The difference between winners and losers for education service providers will also extend to learners. From a resource perspective, accessing a GenAI model requires at least access to a smartphone (or computer or tablet), internet access, and (depending on the specific model) a subscription, including a credit card. Is required.
Furthermore, although some GenAI models currently support dozens of languages, the primary language in which they are developed is English, the language of the Internet. That's fine for those who know English or a well-supported language, but what about everyone else? In terms of numbers, various reports place Urdu as the 10th or 11th most widely spoken language in the world. supported languages, but is not expected to be supported immediately.

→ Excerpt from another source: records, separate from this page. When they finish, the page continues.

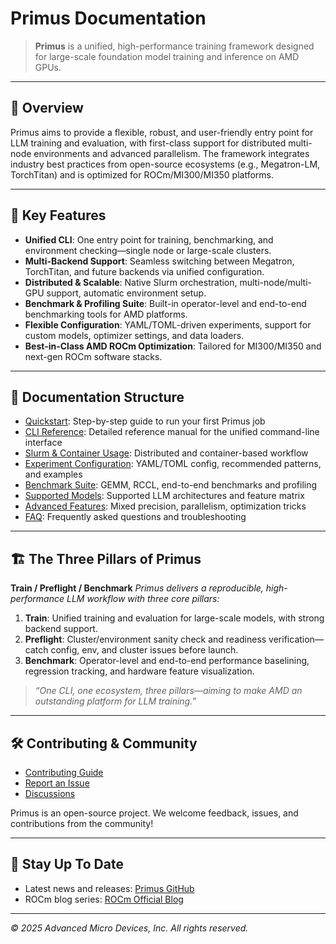 # Primus Documentation

> **Primus** is a unified, high-performance training framework designed for large-scale foundation model training and inference on AMD GPUs.

---

## 🚀 Overview

Primus aims to provide a flexible, robust, and user-friendly entry point for LLM training and evaluation, with first-class support for distributed multi-node environments and advanced parallelism. The framework integrates industry best practices from open-source ecosystems (e.g., Megatron-LM, TorchTitan) and is optimized for ROCm/MI300/MI350 platforms.

---

## 🌟 Key Features

- **Unified CLI**: One entry point for training, benchmarking, and environment checking—single node or large-scale clusters.
- **Multi-Backend Support**: Seamless switching between Megatron, TorchTitan, and future backends via unified configuration.
- **Distributed & Scalable**: Native Slurm orchestration, multi-node/multi-GPU support, automatic environment setup.
- **Benchmark & Profiling Suite**: Built-in operator-level and end-to-end benchmarking tools for AMD platforms.
- **Flexible Configuration**: YAML/TOML-driven experiments, support for custom models, optimizer settings, and data loaders.
- **Best-in-Class AMD ROCm Optimization**: Tailored for MI300/MI350 and next-gen ROCm software stacks.

---

## 📖 Documentation Structure

- [Quickstart](./quickstart.md): Step-by-step guide to run your first Primus job
- [CLI Reference](./cli.md): Detailed reference manual for the unified command-line interface
- [Slurm & Container Usage](./usage/slurm_container.md): Distributed and container-based workflow
- [Experiment Configuration](./config/overview.md): YAML/TOML config, recommended patterns, and examples
- [Benchmark Suite](./benchmark/overview.md): GEMM, RCCL, end-to-end benchmarks and profiling
- [Supported Models](./models.md): Supported LLM architectures and feature matrix
- [Advanced Features](./advanced.md): Mixed precision, parallelism, optimization tricks
- [FAQ](./faq.md): Frequently asked questions and troubleshooting

---

## 🏗️ The Three Pillars of Primus

**Train / Preflight / Benchmark**
_Primus delivers a reproducible, high-performance LLM workflow with three core pillars:_

1. **Train**: Unified training and evaluation for large-scale models, with strong backend support.
2. **Preflight**: Cluster/environment sanity check and readiness verification—catch config, env, and cluster issues before launch.
3. **Benchmark**: Operator-level and end-to-end performance baselining, regression tracking, and hardware feature visualization.

> *“One CLI, one ecosystem, three pillars—aiming to make AMD an outstanding platform for LLM training.”*

---

## 🛠️ Contributing & Community

- [Contributing Guide](./contributing.md)
- [Report an Issue](https://github.com/amd/primus/issues)
- [Discussions](https://github.com/amd/primus/discussions)

Primus is an open-source project. We welcome feedback, issues, and contributions from the community!

---

## 📢 Stay Up To Date

- Latest news and releases: [Primus GitHub](https://github.com/amd/primus)
- ROCm blog series: [ROCm Official Blog](https://rocm.blogs.amd.com/)

---

_© 2025 Advanced Micro Devices, Inc. All rights reserved._
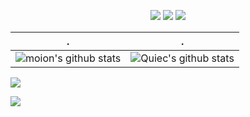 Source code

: <!--   my-icons -->
<p align="center">
    <a href="https://github.com/moion/moion/graphs/contributors"><img src="https://img.shields.io/github/contributors/moion/moion?color=blue"></a>
    <a href="https://github.com/moion/moion/stargazers"><img src="https://img.shields.io/github/stars/moion/moion.svg?logo=github"></a>
    <a href="https://github.com/moion/moion/network/members"><img src="https://img.shields.io/github/forks/moion/moion.svg?color=blue&logo=github"></a>
</p>


| .                                                                                                                                       | .                                                                                                                         |
|-----------------------------------------------------------------------------------------------------------------------------------------|---------------------------------------------------------------------------------------------------------------------------|
| ![moion's github stats](https://github-readme-stats.vercel.app/api?username=moion&show_icons=true&theme=radical&include_all_commits=true) | ![Quiec's github stats](https://github-readme-stats.vercel.app/api/top-langs/?username=moion&theme=radical&layout=compact) |

<img src="https://github-readme-streak-stats.herokuapp.com/?user=moion"></img>


<!--   grid-snake -->
![](https://github.com/moion/moion/blob/output/github-contribution-grid-snake.svg)
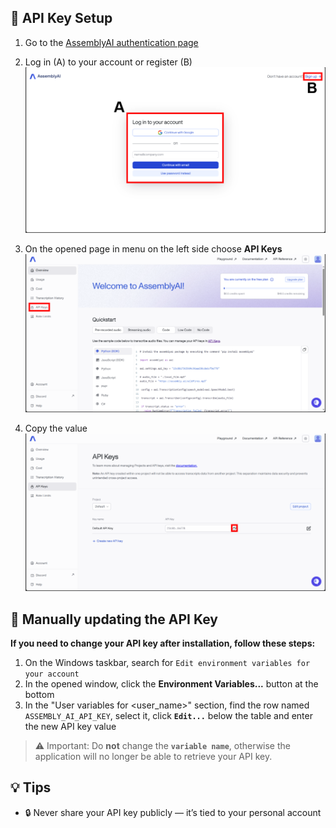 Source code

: ## 🔑 API Key Setup

1. Go to the [AssemblyAI authentication page](https://www.assemblyai.com/dashboard/login)
2. Log in (A) to your account or register (B)  
   ![Main page](resources/assemblyai_login.png)

3. On the opened page in menu on the left side choose **API Keys**  
   ![Menu](resources/assemblyai_profile_menu.png)

4. Copy the value  
   ![API Keys](resources/assemblyai_user_api_keys.png)

## 🔧 Manually updating the API Key

**If you need to change your API key after installation, follow these steps:**

1. On the Windows taskbar, search for `Edit environment variables for your account`
2. In the opened window, click the **Environment Variables...** button at the bottom
3. In the "User variables for <user_name>" section, find the row named `ASSEMBLY_AI_API_KEY`, select it, click **`Edit...`** below the table and enter the new API key value

> ⚠️ Important: Do **not** change the **`variable name`**, otherwise the application will no longer be able to retrieve your API key.

## 💡 Tips

- 🔒 Never share your API key publicly — it’s tied to your personal account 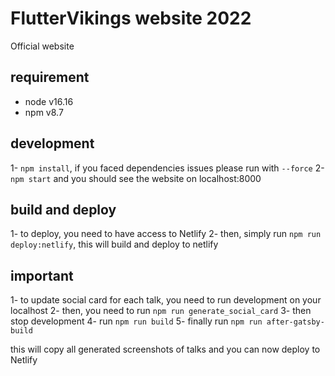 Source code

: # FlutterVikings website 2022

Official website

## requirement

- node v16.16
- npm v8.7

## development

1- `npm install`, if you faced dependencies issues please run with `--force`
2- `npm start` and you should see the website on localhost:8000

## build and deploy

1- to deploy, you need to have access to Netlify
2- then, simply run `npm run deploy:netlify`, this will build and deploy to netlify

## important

1- to update social card for each talk, you need to run development on your localhost
2- then, you need to run `npm run generate_social_card`
3- then stop development
4- run `npm run build`
5- finally run `npm run after-gatsby-build`

this will copy all generated screenshots of talks and you can now deploy to Netlify
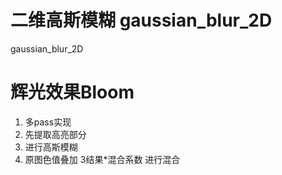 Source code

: # 二维高斯模糊 gaussian_blur_2D
gaussian_blur_2D

# 辉光效果Bloom
1. 多pass实现
2. 先提取高亮部分
3. 进行高斯模糊
4. 原图色值叠加 3结果*混合系数 进行混合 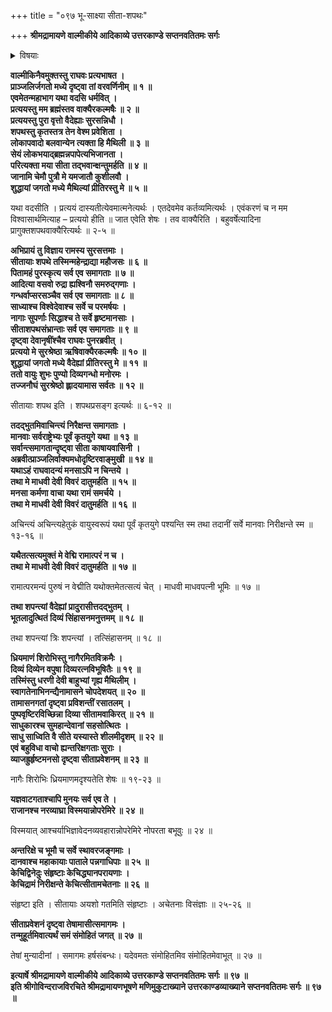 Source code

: +++
title = "०९७ भू-साक्ष्या सीता-शपथः"

+++
**श्रीमद्रामायणे वाल्मीकीये आदिकाव्ये उत्तरकाण्डे सप्तनवतितमः सर्गः**


<details><summary>विषयाः</summary>

वाल्मीकिना सीतायाः शुद्धत्वं बोधितेन रामेण  
तं प्रति  
पूर्वम् एव शपथ-करणेन  
तच्-छुद्धत्व-ज्ञातवता ऽपि स्वेन  
लोकापवाद-भयात् तत्-परित्याग-निवेदनेन क्षमापणम् ॥ १ ॥  
तथा तं प्रति कुश-लवयोः स्व-पुत्रत्वाङ्गीकरण-पूर्वकं  
लोक-समक्षं शुद्धि-प्रसिद्धौ  
स्वस्य सीतायां प्रीति-जनन-निवेदनम् ॥ २ ॥  
श्री-राम-भाव-विज्ञानेन सीता-शपथ-दर्शनार्थं  
चतुर्-मुख-पुरस्करणेन समागतेष्व् इन्द्रादिषु  
तान् प्रति रामेण  
जनापवाद-परिहारे सत्य् एव  
वैदेह्यां स्वस्य प्रीति-समुदय-निवेदनम् ॥ ३ ॥  
ततः प्रादुर्भूतेन दिव्य-गन्धवता वायुना  
ऽऽह्लादितानां सवर्जनानां पुरतः  
सीतया त्रिवारं रामाद् अन्यस्य मनसा ऽप्य् अचिन्तने  
भूमि देव्या स्वस्य विवर-वितरण-रूप-शपथ-करणम् ॥ ४ ॥  
ततो भूतलात् प्रादुर्भूते दिव्य-सिंहासने  
सीताया उपवेशन-पूर्वकं  
रसातलं प्रविष्टायां भूमि-देव्यां  
सीताया उपरि पुष्प-वृष्टि-प्रादुर्भावः ॥ ५ ॥  
ततो देव-र्ष्यादिषु सीता-सौशील्यं प्रति  
साधु-वाद-पूर्वकं संतुष्टेषु  
सर्वैर् अपि मुहूर्तं मोहाधिगमः ॥ ६ ॥
</details>


**वाल्मीकिनैवमुक्तस्तु राघवः प्रत्यभाषत ।  
प्राञ्जलिर्जगतो मध्ये दृष्ट्वा तां वरवर्णिनीम् ॥ १ ॥  
एवमेतन्महाभाग यथा वदसि धर्मवित् ।  
प्रत्ययस्तु मम ब्रह्मंस्तव वाक्यैरकल्मषैः ॥ २ ॥  
प्रत्ययस्तु पुरा वृत्तो वैदेह्याः सुरसन्निधौ ।  
शपथस्तु कृतस्तत्र तेन वेश्म प्रवेशिता ।  
लोकापवादो बलवान्येन त्यक्ता हि मैथिली ॥ ३ ॥  
सेयं लोकभयाद्ब्रह्मन्नपापेत्यभिजानता ।  
परित्यक्ता मया सीता तद्भवान्क्षन्तुमर्हति ॥ ४ ॥  
जानामि चेमौ पुत्रौ मे यमजातौ कुशीलवौ ।  
शुद्धायां जगतो मध्ये मैथिल्यां प्रीतिरस्तु मे ॥ ५ ॥**

यथा वदसीति । प्रत्ययं दास्यतीत्येवमात्मनेत्यर्थः । एतदेवमेव कर्तव्यमित्यर्थः । एवंकरणं च न मम विश्वासार्थमित्याह – प्रत्ययो हीति ॥ जात एवेति शेषः । तव वाक्यैरिति । बहुवर्षेत्यादिना प्रागुक्तशपथवाक्यैरित्यर्थः ॥ २-५ ॥

**अभिप्रायं तु विज्ञाय रामस्य सुरसत्तमाः ।  
सीतायाः शपथे तस्मिन्महेन्द्राद्या महौजसः ॥ ६ ॥  
पितामहं पुरस्कृत्य सर्व एव समागताः ॥ ७ ॥  
आदित्या वसवो रुद्रा ह्यश्विनौ समरुद्गणाः ।  
गन्धर्वाप्सरसञ्चैव सर्व एव समागताः ॥ ८ ॥  
साध्याश्च विश्वेदेवाश्च सर्वे च परमर्षयः ।  
नागाः सुपर्णाः सिद्धाश्च ते सर्वे हृष्टमानसाः ।  
सीताशपथसंभ्रान्ताः सर्व एव समागताः ॥ ९ ॥  
दृष्ट्वा देवानृषींश्चैव राघवः पुनरब्रवीत् ।  
प्रत्ययो मे सुरश्रेष्ठा ऋषिवाक्यैरकल्मषैः ॥ १० ॥  
शुद्धायां जगतो मध्ये वैदेह्यां प्रीतिरस्तु मे ॥ ११ ॥  
ततो वायुः शुभः पुण्यो दिव्यगन्धो मनोरमः ।  
तज्जनौघं सुरश्रेष्ठो ह्लादयामास सर्वतः ॥ १२ ॥**

सीतायाः शपथ इति । शपथप्रसङ्ग इत्यर्थः ॥ ६-१२ ॥

**तदद्भुतमिवाचिन्त्यं निरैक्षन्त समागताः ।  
मानवाः सर्वराष्ट्रेभ्यः पूर्वं कृतयुगे यथा ॥ १३ ॥  
सर्वान्त्समागतान्दृष्ट्वा सीता काषायवासिनी ।  
अब्रवीत्प्राञ्जलिर्वाक्यमधोदृष्टिरवाङ्मुखी ॥ १४ ॥  
यथाऽहं राघवादन्यं मनसाऽपि न चिन्तये ।  
तथा मे माधवी देवी विवरं दातुमर्हति ॥ १५ ॥  
मनसा कर्मणा वाचा यथा रामं समर्चये ।  
तथा मे माधवी देवी विवरं दातुमर्हति ॥ १६ ॥**

अचिन्त्यं अचिन्त्यहेतुकं वायुस्वरूपं यथा पूर्वं कृतयुगे पश्यन्ति स्म तथा तदानीं सर्वे मानवाः निरीक्षन्ते स्म ॥ १३-१६ ॥

**यथैतत्सत्यमुक्तं मे वेद्मि रामात्परं न च ।  
तथा मे माधवी देवी विवरं दातुमर्हति ॥ १७ ॥**

रामात्परमन्यं पुरुषं न वेद्मीति यथोक्तमेतत्सत्यं चेत् । माधवी माधवपत्नी भूमिः ॥ १७ ॥

**तथा शपन्त्यां वैदेह्यां प्रादुरासीत्तदद्भुतम् ।  
भूतलादुत्थितं दिव्यं सिंहासनमनुत्तमम् ॥ १८ ॥**

तथा शपन्त्यां त्रिः शपन्त्यां । तत्सिंहासनम् ॥ १८ ॥

**ध्रियमाणं शिरोभिस्तु नागैरमितविक्रमैः ।  
दिव्यं दिव्येन वपुषा दिव्यरत्नविभूषितैः ॥ १९ ॥  
तस्मिंस्तु धरणी देवी बाहुभ्यां गृह्य मैथिलीम् ।  
स्वागतेनाभिनन्द्यैनामासने चोपदेशयत् ॥ २० ॥  
तामासनगतां दृष्ट्वा प्रविशन्तीं रसातलम् ।  
पुष्पवृष्टिरविच्छिन्ना दिव्या सीतामवाकिरत् ॥ २१ ॥  
साधुकारश्च सुमहान्देवानां सहसोत्थितः ।  
साधु साध्विति वै सीते यस्यास्ते शीलमीदृशम् ॥ २२ ॥  
एवं बहुविधा वाचो ह्यन्तरिक्षगताः सुराः ।  
व्याजह्रुर्हृष्टमनसो दृष्ट्वा सीताप्रवेशनम् ॥ २३ ॥**

नागैः शिरोभिः ध्रियमाणमदृश्यतेति शेषः ॥ १९-२३ ॥

**यज्ञवाटगताश्चापि मुनयः सर्व एव ते ।  
राजानश्च नरव्याघ्रा विस्मयान्नोपरेमिरे ॥ २४ ॥**

विस्मयात् आश्चर्याभिज्ञावेदनव्यवहारान्नोपरेमिरे नोपरता बभूवुः ॥ २४ ॥

**अन्तरिक्षे च भूमौ च सर्वे स्थावरजङ्गमाः ।  
दानवाश्च महाकायाः पाताले पन्नगाधिपाः ॥ २५ ॥  
केचिद्विनेदुः संहृष्टाः केचिद्ध्यानपरायणाः ।  
केचिद्रामं निरीक्षन्ते केचित्सीतामचेतनाः ॥ २६ ॥**

संहृष्टा इति । सीतायाः अयशो गतमिति संहृष्टाः । अचेतनाः विसंज्ञाः ॥ २५-२६ ॥

**सीताप्रवेशनं दृष्ट्वा तेषामासीत्समागमः ।  
तन्मुहूर्तमिवात्यर्थं समं संमोहितं जगत् ॥ २७ ॥**

तेषां मुन्यादीनां । समागमः हर्षसंबन्धः। यदेवमतः संमोहितमिव संमोहितमेवाभूत् ॥ २७ ॥

**इत्यार्षे श्रीमद्रामायणे वाल्मीकीये आदिकाव्ये उत्तरकाण्डे सप्तनवतितमः सर्गः ॥ ९७ ॥  
इति श्रीगोविन्दराजविरचिते श्रीमद्रामायणभूषणे मणिमुकुटाख्याने उत्तरकाण्डव्याख्याने सप्तनवतितमः सर्गः ॥ ९७ ॥**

Such decisions go back to economic conditions and relate to prioritizing more favorable markets and customers' ability to pay. In our situation, we expect the gap between the haves, who have the resources and the necessary English language skills, and the have-nots, who do not have both, to widen further. Even if a model like GPT-4o were made available for Urdu tomorrow, it would exclude millions of learners who are fluent in the local language but not Urdu.
As we navigate this summer of AI, the transformative potential of multimodal GenAI models such as GPT-4o, Project Astra, and Gemini in education is undoubtedly exciting. The ability to provide personalized, interactive tutoring will revolutionize learning, making education more engaging and accessible for many people. However, disparities in access to these advanced tools highlight significant challenges. In Pakistan, where economic constraints and language barriers are prevalent, the gap between those who can benefit from these technologies and those who cannot is likely to widen further.
Addressing these gaps is essential for policy makers, educators, and technology developers. Several groups in the private sector are working on the necessary pieces, but addressing this challenge will require significant investment, some of which I discussed in a previous editorial (“The AI Frontier in WGS ”, The News International, March 1, 2024). Investing in infrastructure to improve internet access and affordability, fostering digital literacy, and advocating for the development of AI tools in Urdu and local languages are essential steps. Additionally, public-private partnerships can play an important role in ensuring that the benefits of AI are equitably shared.
The potential for AI in education is enormous and is slowly coming into focus and realization, but its promise must be comprehensive. By actively working to close the digital divide, we can ensure that all students, regardless of their socio-economic background, have the opportunity to benefit from the educational advances that AI provides. Only then can we truly harness the power of this technological revolution to build a brighter and more equitable future for all learners in Pakistan.
The author (she) has a doctorate in education.